▶ _Records shown_:

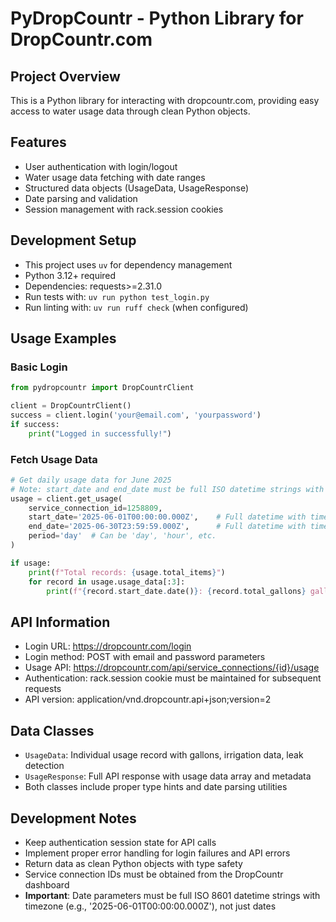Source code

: # PyDropCountr - Python Library for DropCountr.com

## Project Overview
This is a Python library for interacting with dropcountr.com, providing easy access to water usage data through clean Python objects.

## Features
- User authentication with login/logout
- Water usage data fetching with date ranges
- Structured data objects (UsageData, UsageResponse)
- Date parsing and validation
- Session management with rack.session cookies

## Development Setup
- This project uses `uv` for dependency management
- Python 3.12+ required
- Dependencies: requests>=2.31.0
- Run tests with: `uv run python test_login.py`
- Run linting with: `uv run ruff check` (when configured)

## Usage Examples

### Basic Login
```python
from pydropcountr import DropCountrClient

client = DropCountrClient()
success = client.login('your@email.com', 'yourpassword')
if success:
    print("Logged in successfully!")
```

### Fetch Usage Data
```python
# Get daily usage data for June 2025
# Note: start_date and end_date must be full ISO datetime strings with timezone
usage = client.get_usage(
    service_connection_id=1258809,
    start_date='2025-06-01T00:00:00.000Z',    # Full datetime with timezone
    end_date='2025-06-30T23:59:59.000Z',      # Full datetime with timezone
    period='day'  # Can be 'day', 'hour', etc.
)

if usage:
    print(f"Total records: {usage.total_items}")
    for record in usage.usage_data[:3]:
        print(f"{record.start_date.date()}: {record.total_gallons} gallons")
```

## API Information
- Login URL: https://dropcountr.com/login
- Login method: POST with email and password parameters
- Usage API: https://dropcountr.com/api/service_connections/{id}/usage
- Authentication: rack.session cookie must be maintained for subsequent requests
- API version: application/vnd.dropcountr.api+json;version=2

## Data Classes
- `UsageData`: Individual usage record with gallons, irrigation data, leak detection
- `UsageResponse`: Full API response with usage data array and metadata
- Both classes include proper type hints and date parsing utilities

## Development Notes
- Keep authentication session state for API calls
- Implement proper error handling for login failures and API errors
- Return data as clean Python objects with type safety
- Service connection IDs must be obtained from the DropCountr dashboard
- **Important**: Date parameters must be full ISO 8601 datetime strings with timezone (e.g., '2025-06-01T00:00:00.000Z'), not just dates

▶ _Exercise objective_: Copy exactly the line that contains "## API Information" and every line after it, up to and including the last line of the records.

▶ _Final answer_:
## API Information
- Login URL: https://dropcountr.com/login
- Login method: POST with email and password parameters
- Usage API: https://dropcountr.com/api/service_connections/{id}/usage
- Authentication: rack.session cookie must be maintained for subsequent requests
- API version: application/vnd.dropcountr.api+json;version=2

## Data Classes
- `UsageData`: Individual usage record with gallons, irrigation data, leak detection
- `UsageResponse`: Full API response with usage data array and metadata
- Both classes include proper type hints and date parsing utilities

## Development Notes
- Keep authentication session state for API calls
- Implement proper error handling for login failures and API errors
- Return data as clean Python objects with type safety
- Service connection IDs must be obtained from the DropCountr dashboard
- **Important**: Date parameters must be full ISO 8601 datetime strings with timezone (e.g., '2025-06-01T00:00:00.000Z'), not just dates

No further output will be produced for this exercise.